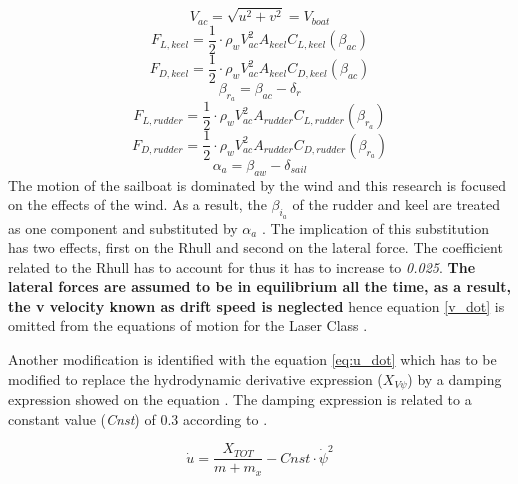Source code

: \begin{equation} \label{eq:app_current_vel}
    V_{ac}=\sqrt{u^2 + v^2}=V_{boat}
\end{equation}
\begin{equation} \label{eq:keel_lift}
    F_{L,keel}=\frac{1}{2} \cdot \rho_{w} V_{ac}^2 A_{keel}C_{L,keel}(\beta_{ac})
\end{equation}
\begin{equation} \label{eq:keel_drag}
    F_{D,keel}=\frac{1}{2} \cdot \rho_{w} V_{ac}^2 A_{keel}C_{D,keel}(\beta_{ac})
\end{equation}
\begin{equation} \label{eq:angle_attack_rudder}
    \beta_{r_{a}} = \beta_{ac} - \delta_{r}
\end{equation}
\begin{equation} \label{eq:rudder_lift}
    F_{L,rudder}=\frac{1}{2} \cdot \rho_{w} V_{ac}^2 A_{rudder}C_{L,rudder}(\beta_{r_{a}})
\end{equation}
\begin{equation} \label{eq:rudder_drag}
    F_{D,rudder}=\frac{1}{2} \cdot \rho_{w} V_{ac}^2 A_{rudder}C_{D,rudder}(\beta_{r_{a}})
\end{equation}
\begin{equation} \label{eq:angle_attack_sail}
    \alpha_{a} = \beta_{aw} - \delta_{sail}
\end{equation}
The motion of the sailboat is dominated by the wind and this research is focused on the effects of the wind. As a result, the $\beta_{i_{a}}$ of the rudder and keel are treated as one component and substituted by $\alpha_{a}$ \cite{rein2012tra}. The implication of this substitution has two effects, first on the \acrshort{Rhull} and second on the lateral force. The coefficient related to the \acrshort{Rhull} has to account for thus it has to increase to \textit{0.025}. \textbf{The lateral forces are assumed to be in equilibrium all the time,  as a result, the \acrshort{v} velocity known as drift speed is neglected} hence equation \ref{v_dot} is omitted from the equations of motion for the Laser Class \cite{rein2012tra}.\par  
Another modification is identified with the equation \ref{eq:u_dot} which has to be modified to replace the hydrodynamic derivative expression ($X_{V\psi}$) by a damping expression showed on the equation \label{eq:u_dotLaser}. The damping expression is related to a constant value  (\textit{Cnst}) of 0.3 according to \cite{rein2012tra}. \par
\begin{equation} \label{eq:u_dotLaserM}
    \Dot{u}=\frac{X_{TOT}}{m+m_{x}}-Cnst \cdot \Dot{\psi}^2
\end{equation}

WHAT YOU SHOULD DO - Each record above must be retyped exactly as given, with the images excluded.

SOLUTION FOR THIS PROBLEM -
Source code

: \begin{equation} \label{eq:app_current_vel}
    V_{ac}=\sqrt{u^2 + v^2}=V_{boat}
\end{equation}
\begin{equation} \label{eq:keel_lift}
    F_{L,keel}=\frac{1}{2} \cdot \rho_{w} V_{ac}^2 A_{keel}C_{L,keel}(\beta_{ac})
\end{equation}
\begin{equation} \label{eq:keel_drag}
    F_{D,keel}=\frac{1}{2} \cdot \rho_{w} V_{ac}^2 A_{keel}C_{D,keel}(\beta_{ac})
\end{equation}
\begin{equation} \label{eq:angle_attack_rudder}
    \beta_{r_{a}} = \beta_{ac} - \delta_{r}
\end{equation}
\begin{equation} \label{eq:rudder_lift}
    F_{L,rudder}=\frac{1}{2} \cdot \rho_{w} V_{ac}^2 A_{rudder}C_{L,rudder}(\beta_{r_{a}})
\end{equation}
\begin{equation} \label{eq:rudder_drag}
    F_{D,rudder}=\frac{1}{2} \cdot \rho_{w} V_{ac}^2 A_{rudder}C_{D,rudder}(\beta_{r_{a}})
\end{equation}
\begin{equation} \label{eq:angle_attack_sail}
    \alpha_{a} = \beta_{aw} - \delta_{sail}
\end{equation}
The motion of the sailboat is dominated by the wind and this research is focused on the effects of the wind. As a result, the $\beta_{i_{a}}$ of the rudder and keel are treated as one component and substituted by $\alpha_{a}$ \cite{rein2012tra}. The implication of this substitution has two effects, first on the \acrshort{Rhull} and second on the lateral force. The coefficient related to the \acrshort{Rhull} has to account for thus it has to increase to \textit{0.025}. \textbf{The lateral forces are assumed to be in equilibrium all the time,  as a result, the \acrshort{v} velocity known as drift speed is neglected} hence equation \ref{v_dot} is omitted from the equations of motion for the Laser Class \cite{rein2012tra}.\par  
Another modification is identified with the equation \ref{eq:u_dot} which has to be modified to replace the hydrodynamic derivative expression ($X_{V\psi}$) by a damping expression showed on the equation \label{eq:u_dotLaser}. The damping expression is related to a constant value  (\textit{Cnst}) of 0.3 according to \cite{rein2012tra}. \par
\begin{equation} \label{eq:u_dotLaserM}
    \Dot{u}=\frac{X_{TOT}}{m+m_{x}}-Cnst \cdot \Dot{\psi}^2
\end{equation}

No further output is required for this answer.